Kihachi Okamoto, 1965

>> lisez le superbe et documenté dossier (en anglais) sur le film publié par AnimEigo <<

 
avec
Toshirô Mifune .... Tsuruchiyo Niiro
Keiju Kobayashi .... Kurihara Einosuke
Michiyo Aratama .... Okiko Kukuhime
Yunosuke Ito .... Hoshino Kenmotsu
Koshiro Matsumoto .... Ii Naosuke
Susumu Fujita .... Todo Tatewaki
Eijirô Tono .... Kisoya Masagoro

Parmi les grands oubliés du cinéma japonais (et ils sont nombreux) figure un certain Kihachi Okamoto.

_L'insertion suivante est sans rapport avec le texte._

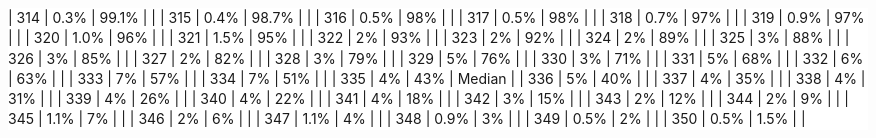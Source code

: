 | 314 | 0.3% | 99.1% |  |
| 315 | 0.4% | 98.7% |  |
| 316 | 0.5% | 98% |  |
| 317 | 0.5% | 98% |  |
| 318 | 0.7% | 97% |  |
| 319 | 0.9% | 97% |  |
| 320 | 1.0% | 96% |  |
| 321 | 1.5% | 95% |  |
| 322 | 2% | 93% |  |
| 323 | 2% | 92% |  |
| 324 | 2% | 89% |  |
| 325 | 3% | 88% |  |
| 326 | 3% | 85% |  |
| 327 | 2% | 82% |  |
| 328 | 3% | 79% |  |
| 329 | 5% | 76% |  |
| 330 | 3% | 71% |  |
| 331 | 5% | 68% |  |
| 332 | 6% | 63% |  |
| 333 | 7% | 57% |  |
| 334 | 7% | 51% |  |
| 335 | 4% | 43% | Median |
| 336 | 5% | 40% |  |
| 337 | 4% | 35% |  |
| 338 | 4% | 31% |  |
| 339 | 4% | 26% |  |
| 340 | 4% | 22% |  |
| 341 | 4% | 18% |  |
| 342 | 3% | 15% |  |
| 343 | 2% | 12% |  |
| 344 | 2% | 9% |  |
| 345 | 1.1% | 7% |  |
| 346 | 2% | 6% |  |
| 347 | 1.1% | 4% |  |
| 348 | 0.9% | 3% |  |
| 349 | 0.5% | 2% |  |
| 350 | 0.5% | 1.5% |  |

Pour s'en convaincre, il suffit de voir le peu de cas dont fait Max Tessier dans son ouvrage Images du Cinéma Japonais à propos de ce réalisateur. Pour lui, Samouraï Assassin n'existe pas ! Pourtant, il s'agit là d'un des films les plus flamboyants que nous ait offert le cinéma de genre japonais. Paradoxalement plus hermétique et plus accessible que Harakiri de Kobayashi, Samouraï Assassin est un film grandiose qui n'a pas eu le droit à l'étiquette "auteurisante" dont a bénéficié son cousin Harakiri.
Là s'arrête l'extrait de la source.